Re: GSoC project: K-medoids clustering in Madlib

From: Maxence AHLOUCHE <maxence(dot)ahlouche(at)gmail(dot)com>
To: "Iyer, Rahul" <Rahul(dot)Iyer(at)emc(dot)com>
Cc: "atri(dot)jiit(at)gmail(dot)com" <atri(dot)jiit(at)gmail(dot)com>, "pgsql-students(at)postgresql(dot)org" <pgsql-students(at)postgresql(dot)org>, "devel(at)madlib(dot)net" <devel(at)madlib(dot)net>, "Philip, Sujit" <Sujit(dot)Philip(at)emc(dot)com>
Subject: Re: GSoC project: K-medoids clustering in Madlib
Date: 2013-04-20 10:38:47
Message-ID: CAJeaomXfCTcLz2=pNCMU3qRSrsG16WOr9eWrR5VvinEz7UkgVQ@mail.gmail.com
Views: Raw Message | Whole Thread | Download mbox | Resend email
Thread:
Lists: pgsql-students

Hi all!

I've had a bit of fun with the k-means clustering, and have made a small
script to visualize the result of the classification.
However, I couldn't guess how to assign a cluster to a point from the
output of the algorithm, could someone give me an indication, please?

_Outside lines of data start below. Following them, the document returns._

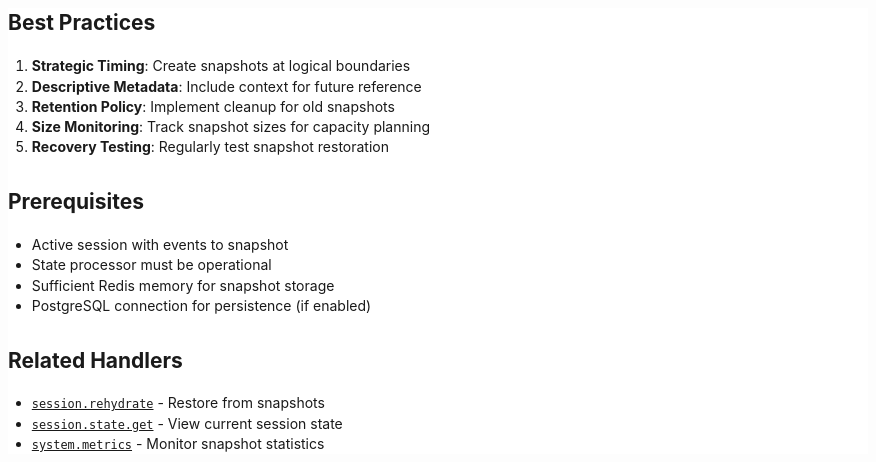 ## Best Practices

1. **Strategic Timing**: Create snapshots at logical boundaries
2. **Descriptive Metadata**: Include context for future reference
3. **Retention Policy**: Implement cleanup for old snapshots
4. **Size Monitoring**: Track snapshot sizes for capacity planning
5. **Recovery Testing**: Regularly test snapshot restoration

## Prerequisites

- Active session with events to snapshot
- State processor must be operational
- Sufficient Redis memory for snapshot storage
- PostgreSQL connection for persistence (if enabled)

## Related Handlers

- [`session.rehydrate`](./rehydrate) - Restore from snapshots
- [`session.state.get`](./state_get) - View current session state
- [`system.metrics`](../system/metrics) - Monitor snapshot statistics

My script is written in python3, and uses py-postgresql (
http://python.projects.pgfoundry.org/) as PostgreSQL interface. It also
requires Pillow (a PIL fork) which you can find here :
https://pypi.python.org/pypi/Pillow/2.0.0.

Before your first use, you may want to change the settings (on top of the
file) to connect to your PostgreSQL server.
The script will create a table in your database, populate it with random
groups of points, and then call the k-means algorithm on it. Finally, it
will generate a PNG image, displaying the points and the centroids.

For a first run, use something like this:
./k-means_test.py --regen -o clustered_data.png

You can call "./k-means_test.py -h" for a list of available options.

In attachment are my script and an example of its output.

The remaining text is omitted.